The similarity is the same as that of B.((57*16)+(a-1)*4+b) / 1024It must be greater than 0.9, that is, B is greater than or equal0.9*1024 - 57*16 - (a-1)*4The similarity is greater than 0.9.

The above 57 and A-1 into any x y is the actual situation. Although the calculation workload is large, it is much smaller than one by one.

In addition, we can cache the similarity of every two 16-bit binary units for comparison between 256-bit and 64-bit. Think about it. It seems like a lot ...... Do not continue writing.

The two strings are directly computed, and then the result counts the number of 1, which is similar to the number of a single string.

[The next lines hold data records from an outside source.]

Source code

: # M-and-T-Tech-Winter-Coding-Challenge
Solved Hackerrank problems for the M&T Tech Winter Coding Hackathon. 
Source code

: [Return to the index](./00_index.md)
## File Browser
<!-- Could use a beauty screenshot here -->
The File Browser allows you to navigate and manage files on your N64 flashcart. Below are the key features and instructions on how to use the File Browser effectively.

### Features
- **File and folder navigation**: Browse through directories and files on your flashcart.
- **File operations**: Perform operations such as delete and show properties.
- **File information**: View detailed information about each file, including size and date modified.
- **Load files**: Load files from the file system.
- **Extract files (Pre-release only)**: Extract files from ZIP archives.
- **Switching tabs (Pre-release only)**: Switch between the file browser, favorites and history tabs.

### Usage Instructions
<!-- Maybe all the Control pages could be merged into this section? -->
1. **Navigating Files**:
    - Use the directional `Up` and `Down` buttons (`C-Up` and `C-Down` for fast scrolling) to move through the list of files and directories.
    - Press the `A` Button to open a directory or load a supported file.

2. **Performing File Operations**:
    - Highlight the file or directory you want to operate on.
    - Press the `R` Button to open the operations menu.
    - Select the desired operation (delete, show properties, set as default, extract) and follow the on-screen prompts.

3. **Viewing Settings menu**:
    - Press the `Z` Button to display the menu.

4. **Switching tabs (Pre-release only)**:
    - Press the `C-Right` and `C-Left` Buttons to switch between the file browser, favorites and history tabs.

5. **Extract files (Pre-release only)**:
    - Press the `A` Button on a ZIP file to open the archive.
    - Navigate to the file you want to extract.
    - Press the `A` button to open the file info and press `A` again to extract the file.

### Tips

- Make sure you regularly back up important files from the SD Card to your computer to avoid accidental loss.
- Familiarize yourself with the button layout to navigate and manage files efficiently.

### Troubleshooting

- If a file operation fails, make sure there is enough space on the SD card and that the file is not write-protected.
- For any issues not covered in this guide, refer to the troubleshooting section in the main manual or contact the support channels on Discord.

Learn about the distance between Haiming and cos Similarity

Contact Us

The content source of this page is from Internet, which doesn't represent Alibaba Cloud's opinion; products and services mentioned on that page don't have any relationship with Alibaba Cloud. If the content of the page makes you feel confusing, please write us an email, we will handle the problem within 5 days after receiving your email.

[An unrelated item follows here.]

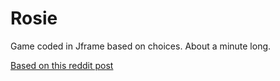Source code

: # Rosie

Game coded in Jframe based on choices. About a minute long.

[Based on this reddit post](https://old.reddit.com/r/nosleep/comments/fiz4d0/i_had_a_disturbing_conversation_with_my_7yearold/)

If you find any instances of plagiarism from the community, please send an email to: info-contact@alibabacloud.com and provide relevant evidence. A staff member will contact you within 5 working days.

A Free Trial That Lets You Build Big!

Start building with 50+ products and up to 12 months usage for Elastic Compute Service

  • Sales Support

    1 on 1 presale consultation

  • After-Sales Support

    24/7 Technical Support 6 Free Tickets per Quarter Faster Response

  • Alibaba Cloud offers highly flexible support services tailored to meet your exact needs.